Problem description | Output the data below exactly as it is, dropping the pictures from your copy.

Dataset entries |
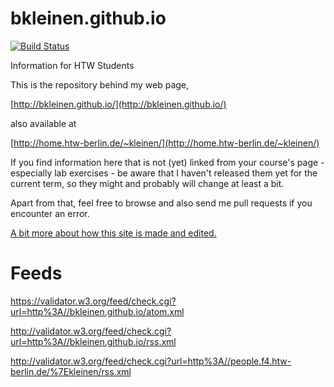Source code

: bkleinen.github.io
==================

[![Build Status](https://travis-ci.org/bkleinen/bkleinen.github.io.svg)](https://travis-ci.org/bkleinen/bkleinen.github.io)

Information for HTW Students

This is the repository behind my web page,

[http://bkleinen.github.io/](http://bkleinen.github.io/)

also available at

[http://home.htw-berlin.de/~kleinen/](http://home.htw-berlin.de/~kleinen/)

If you find information here that is not (yet) linked from your course's page - especially lab exercises -
be aware that I haven't released them yet for the current term, so they might and probably will change at least a bit.

Apart from that, feel free to browse and also send me pull requests if you encounter an error.

[A bit more about how this site is made and edited.](http://bkleinen.github.io/about/thissite.html)

# Feeds

https://validator.w3.org/feed/check.cgi?url=http%3A//bkleinen.github.io/atom.xml

http://validator.w3.org/feed/check.cgi?url=http%3A//bkleinen.github.io/rss.xml

http://validator.w3.org/feed/check.cgi?url=http%3A//people.f4.htw-berlin.de/%7Ekleinen/rss.xml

Your response |
Source code

: bkleinen.github.io
==================

[![Build Status](https://travis-ci.org/bkleinen/bkleinen.github.io.svg)](https://travis-ci.org/bkleinen/bkleinen.github.io)

Information for HTW Students

This is the repository behind my web page,

[http://bkleinen.github.io/](http://bkleinen.github.io/)

also available at

[http://home.htw-berlin.de/~kleinen/](http://home.htw-berlin.de/~kleinen/)

If you find information here that is not (yet) linked from your course's page - especially lab exercises -
be aware that I haven't released them yet for the current term, so they might and probably will change at least a bit.

Apart from that, feel free to browse and also send me pull requests if you encounter an error.

[A bit more about how this site is made and edited.](http://bkleinen.github.io/about/thissite.html)

# Feeds

https://validator.w3.org/feed/check.cgi?url=http%3A//bkleinen.github.io/atom.xml

http://validator.w3.org/feed/check.cgi?url=http%3A//bkleinen.github.io/rss.xml

http://validator.w3.org/feed/check.cgi?url=http%3A//people.f4.htw-berlin.de/%7Ekleinen/rss.xml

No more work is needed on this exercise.